Tuesday, November 14, 2017, 17:15

Wrocław University of Technology, 215 D-1

Speaker: Tomasz Natkaniec (University of Gdansk)

Title: Perfectly everywhere surjective but not Jones functions

Abstract:

Given a function $f:\mathbb{R}\to\mathbb{R}$ we say that

- $f$ is
*perfectly surjective* ($f\in \mathrm{PES}$) if $f[P]=\mathbb{R}$ for every perfect set $P$;
- $f$ is a
*Jones function* ($f\in\mathrm{J}$) if $C\cap f\neq\emptyset$ for every closed $C\subset\mathbb{R}^2$ with $\mathrm{dom}(C)$ of size $\mathfrak{c}$.

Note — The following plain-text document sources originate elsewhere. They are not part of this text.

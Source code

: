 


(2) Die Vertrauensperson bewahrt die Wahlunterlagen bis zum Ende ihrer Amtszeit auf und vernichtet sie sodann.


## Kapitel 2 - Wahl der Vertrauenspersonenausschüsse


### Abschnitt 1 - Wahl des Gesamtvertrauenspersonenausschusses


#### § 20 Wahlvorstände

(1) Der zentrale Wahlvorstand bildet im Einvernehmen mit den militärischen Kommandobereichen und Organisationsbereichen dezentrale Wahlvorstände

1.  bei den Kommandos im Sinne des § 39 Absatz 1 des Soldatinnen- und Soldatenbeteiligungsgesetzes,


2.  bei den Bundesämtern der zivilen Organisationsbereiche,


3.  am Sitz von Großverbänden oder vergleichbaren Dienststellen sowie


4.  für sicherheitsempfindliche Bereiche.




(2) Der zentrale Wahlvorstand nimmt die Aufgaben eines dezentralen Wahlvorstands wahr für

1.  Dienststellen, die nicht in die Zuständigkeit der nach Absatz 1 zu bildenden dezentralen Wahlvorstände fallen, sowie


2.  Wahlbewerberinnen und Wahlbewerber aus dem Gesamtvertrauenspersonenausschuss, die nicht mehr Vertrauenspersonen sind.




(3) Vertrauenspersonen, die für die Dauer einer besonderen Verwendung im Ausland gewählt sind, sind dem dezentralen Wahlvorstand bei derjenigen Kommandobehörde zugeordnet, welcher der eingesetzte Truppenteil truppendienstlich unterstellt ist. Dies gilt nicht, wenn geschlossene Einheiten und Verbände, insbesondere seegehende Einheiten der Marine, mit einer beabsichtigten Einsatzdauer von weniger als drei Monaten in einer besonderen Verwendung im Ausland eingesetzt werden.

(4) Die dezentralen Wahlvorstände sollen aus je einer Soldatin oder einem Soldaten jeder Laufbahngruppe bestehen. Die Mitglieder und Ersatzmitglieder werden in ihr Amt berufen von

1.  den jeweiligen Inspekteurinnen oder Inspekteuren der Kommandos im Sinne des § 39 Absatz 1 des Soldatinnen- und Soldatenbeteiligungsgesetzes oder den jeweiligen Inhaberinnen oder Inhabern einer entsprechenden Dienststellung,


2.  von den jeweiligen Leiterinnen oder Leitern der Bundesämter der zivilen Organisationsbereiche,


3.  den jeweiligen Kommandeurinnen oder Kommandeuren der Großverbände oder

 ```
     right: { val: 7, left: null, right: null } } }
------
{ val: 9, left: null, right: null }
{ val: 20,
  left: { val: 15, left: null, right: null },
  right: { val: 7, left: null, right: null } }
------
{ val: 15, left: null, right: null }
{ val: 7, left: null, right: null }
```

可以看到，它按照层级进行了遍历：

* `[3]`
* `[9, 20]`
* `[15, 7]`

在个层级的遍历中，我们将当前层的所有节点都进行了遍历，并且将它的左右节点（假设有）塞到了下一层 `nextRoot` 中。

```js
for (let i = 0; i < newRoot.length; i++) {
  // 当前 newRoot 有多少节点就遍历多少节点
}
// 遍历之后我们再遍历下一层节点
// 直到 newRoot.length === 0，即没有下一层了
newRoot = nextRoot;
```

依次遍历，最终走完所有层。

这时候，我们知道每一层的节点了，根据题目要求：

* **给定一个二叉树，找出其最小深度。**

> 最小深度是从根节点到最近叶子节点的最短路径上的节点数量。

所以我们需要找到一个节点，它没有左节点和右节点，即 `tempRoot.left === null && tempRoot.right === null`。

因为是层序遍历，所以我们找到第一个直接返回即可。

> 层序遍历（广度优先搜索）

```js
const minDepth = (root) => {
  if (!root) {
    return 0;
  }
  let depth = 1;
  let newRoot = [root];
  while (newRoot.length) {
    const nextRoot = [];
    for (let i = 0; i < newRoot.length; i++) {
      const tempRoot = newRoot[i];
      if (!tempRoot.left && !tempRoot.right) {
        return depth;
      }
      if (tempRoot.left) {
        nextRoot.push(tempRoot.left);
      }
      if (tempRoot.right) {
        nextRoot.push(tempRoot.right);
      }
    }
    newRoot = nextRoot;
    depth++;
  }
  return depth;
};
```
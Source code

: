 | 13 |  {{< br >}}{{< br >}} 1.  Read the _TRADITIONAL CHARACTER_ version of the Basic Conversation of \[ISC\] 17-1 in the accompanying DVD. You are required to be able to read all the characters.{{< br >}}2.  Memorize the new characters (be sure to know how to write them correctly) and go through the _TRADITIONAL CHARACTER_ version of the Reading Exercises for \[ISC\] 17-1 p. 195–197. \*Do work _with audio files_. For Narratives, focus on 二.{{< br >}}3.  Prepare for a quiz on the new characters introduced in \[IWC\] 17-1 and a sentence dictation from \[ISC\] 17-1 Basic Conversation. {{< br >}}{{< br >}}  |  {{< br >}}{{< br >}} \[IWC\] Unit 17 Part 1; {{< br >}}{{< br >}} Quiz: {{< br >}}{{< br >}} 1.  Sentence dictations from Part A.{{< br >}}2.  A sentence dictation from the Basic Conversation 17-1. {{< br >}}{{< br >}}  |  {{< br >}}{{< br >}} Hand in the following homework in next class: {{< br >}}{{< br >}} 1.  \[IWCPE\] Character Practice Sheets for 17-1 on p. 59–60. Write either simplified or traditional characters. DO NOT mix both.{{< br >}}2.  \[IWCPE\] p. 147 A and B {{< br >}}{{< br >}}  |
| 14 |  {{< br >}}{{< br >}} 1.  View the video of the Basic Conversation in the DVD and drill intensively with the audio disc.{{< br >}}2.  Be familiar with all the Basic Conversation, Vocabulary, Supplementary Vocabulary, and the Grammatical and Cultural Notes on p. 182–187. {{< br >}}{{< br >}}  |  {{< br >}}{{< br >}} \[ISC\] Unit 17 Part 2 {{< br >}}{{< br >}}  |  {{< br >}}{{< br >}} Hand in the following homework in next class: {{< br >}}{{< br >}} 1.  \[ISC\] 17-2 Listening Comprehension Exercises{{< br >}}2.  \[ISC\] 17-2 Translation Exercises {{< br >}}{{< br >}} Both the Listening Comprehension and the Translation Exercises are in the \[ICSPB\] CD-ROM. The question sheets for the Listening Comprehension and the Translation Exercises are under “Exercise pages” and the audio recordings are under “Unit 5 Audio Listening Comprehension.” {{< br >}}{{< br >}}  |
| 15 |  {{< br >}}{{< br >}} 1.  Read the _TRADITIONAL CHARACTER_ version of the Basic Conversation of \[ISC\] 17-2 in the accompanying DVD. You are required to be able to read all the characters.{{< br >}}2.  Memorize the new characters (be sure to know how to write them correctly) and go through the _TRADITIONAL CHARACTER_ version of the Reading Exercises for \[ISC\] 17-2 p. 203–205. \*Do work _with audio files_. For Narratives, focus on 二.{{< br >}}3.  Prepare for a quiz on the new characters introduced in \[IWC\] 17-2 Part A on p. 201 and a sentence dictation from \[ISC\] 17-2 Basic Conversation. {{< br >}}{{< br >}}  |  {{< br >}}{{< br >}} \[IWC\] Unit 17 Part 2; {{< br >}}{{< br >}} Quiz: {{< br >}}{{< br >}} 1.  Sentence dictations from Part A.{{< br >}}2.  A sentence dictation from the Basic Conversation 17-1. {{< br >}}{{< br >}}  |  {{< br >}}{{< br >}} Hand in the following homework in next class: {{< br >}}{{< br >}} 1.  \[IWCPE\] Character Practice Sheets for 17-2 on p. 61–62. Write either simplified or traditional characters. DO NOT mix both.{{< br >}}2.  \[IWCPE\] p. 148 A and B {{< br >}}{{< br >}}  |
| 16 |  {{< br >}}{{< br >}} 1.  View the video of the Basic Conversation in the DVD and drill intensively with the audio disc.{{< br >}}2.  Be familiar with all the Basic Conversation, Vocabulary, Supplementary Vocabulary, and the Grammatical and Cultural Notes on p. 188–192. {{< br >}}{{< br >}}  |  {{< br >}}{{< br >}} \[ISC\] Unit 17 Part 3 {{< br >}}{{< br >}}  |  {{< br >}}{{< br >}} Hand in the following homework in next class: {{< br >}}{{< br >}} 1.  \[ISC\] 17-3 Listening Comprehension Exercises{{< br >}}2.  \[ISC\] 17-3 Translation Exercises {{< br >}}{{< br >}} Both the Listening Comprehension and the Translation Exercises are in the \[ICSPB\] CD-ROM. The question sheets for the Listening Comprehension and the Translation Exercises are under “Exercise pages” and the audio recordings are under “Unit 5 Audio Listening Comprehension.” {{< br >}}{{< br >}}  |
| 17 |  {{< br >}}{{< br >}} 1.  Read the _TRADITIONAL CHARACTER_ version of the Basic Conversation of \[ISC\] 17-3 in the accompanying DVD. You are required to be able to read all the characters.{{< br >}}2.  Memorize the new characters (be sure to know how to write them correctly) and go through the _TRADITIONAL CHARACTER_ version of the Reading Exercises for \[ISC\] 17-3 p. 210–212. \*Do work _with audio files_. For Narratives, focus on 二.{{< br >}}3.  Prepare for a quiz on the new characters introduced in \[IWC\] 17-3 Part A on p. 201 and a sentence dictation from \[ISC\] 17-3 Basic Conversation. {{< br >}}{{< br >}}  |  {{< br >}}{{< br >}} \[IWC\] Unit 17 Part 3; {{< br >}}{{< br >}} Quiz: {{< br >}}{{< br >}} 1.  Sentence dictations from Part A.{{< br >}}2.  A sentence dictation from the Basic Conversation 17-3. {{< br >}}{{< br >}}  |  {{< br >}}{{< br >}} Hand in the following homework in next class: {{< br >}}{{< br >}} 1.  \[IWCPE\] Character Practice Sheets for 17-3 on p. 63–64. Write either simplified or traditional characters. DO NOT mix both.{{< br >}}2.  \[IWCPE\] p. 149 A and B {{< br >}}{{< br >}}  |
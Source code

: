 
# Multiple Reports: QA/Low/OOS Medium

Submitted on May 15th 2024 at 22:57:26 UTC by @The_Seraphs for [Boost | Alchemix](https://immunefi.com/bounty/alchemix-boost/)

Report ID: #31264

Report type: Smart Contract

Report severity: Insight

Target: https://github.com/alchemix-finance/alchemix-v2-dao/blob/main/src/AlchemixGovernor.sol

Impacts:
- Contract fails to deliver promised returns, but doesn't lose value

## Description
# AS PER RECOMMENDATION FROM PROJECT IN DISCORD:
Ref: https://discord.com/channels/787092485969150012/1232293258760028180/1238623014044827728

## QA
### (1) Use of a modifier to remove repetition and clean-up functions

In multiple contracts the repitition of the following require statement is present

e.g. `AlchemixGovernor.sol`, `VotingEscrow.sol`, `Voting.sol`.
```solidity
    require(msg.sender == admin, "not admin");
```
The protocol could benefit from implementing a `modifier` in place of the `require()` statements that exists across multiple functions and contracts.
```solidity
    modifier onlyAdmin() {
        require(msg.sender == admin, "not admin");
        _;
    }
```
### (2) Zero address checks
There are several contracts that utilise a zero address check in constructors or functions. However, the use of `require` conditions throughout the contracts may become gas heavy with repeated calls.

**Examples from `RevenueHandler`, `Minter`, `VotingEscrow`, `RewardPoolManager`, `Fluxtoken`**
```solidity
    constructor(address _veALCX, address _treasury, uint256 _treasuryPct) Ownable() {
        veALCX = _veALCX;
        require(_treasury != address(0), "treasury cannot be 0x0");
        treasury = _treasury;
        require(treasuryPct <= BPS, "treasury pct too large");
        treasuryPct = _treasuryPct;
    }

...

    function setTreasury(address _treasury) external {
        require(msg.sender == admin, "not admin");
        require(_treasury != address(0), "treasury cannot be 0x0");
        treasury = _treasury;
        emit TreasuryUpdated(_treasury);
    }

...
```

M. Fenoy-Munoz, J.L. Gamez-Merino, G.A. Munoz-Fernandez and E. Saez-Maestro in the paper ”A hierarchy in the family of real surjective functions” [Open Math. 15 (2017), 486–501] asked about the lineability of the set $\mathrm{PES}\setminus\mathrm{J}$.

Answering this question we show that the class $\mathrm{PES}\setminus\mathrm{J}$ is $\mathfrak{c}^+$-lineable. Moreover, if

$2^{<\mathfrak{c}}=\mathfrak{c}$ then $\mathrm{PES}\setminus\mathrm{J}$ is $2^\mathfrak{c}$-lineable. We prove also that the additivity number

$A(\mathrm{PES}\setminus\mathrm{J})$ is between $\omega_1$ and $\mathfrak{c}$. Thus $A(\mathrm{PES}\setminus\mathrm{J})=\mathfrak{c}$ under CH,

however this equality can't be proved in ZFC, because the Covering Property Axiom CPA implies $A(\mathrm{PES}\setminus\mathrm{J})=\omega_1<\mathfrak{c}$.

The talk is based on the joint paper:

K.C.Ciesielski, J.L. Gamez-Merino, T. Natkaniec, and J.B. Seoane-Sepulveda, '' On functions that are almost continuous and perfectly everywhere surjective but not Jones. Lineability and additivity'', submitted.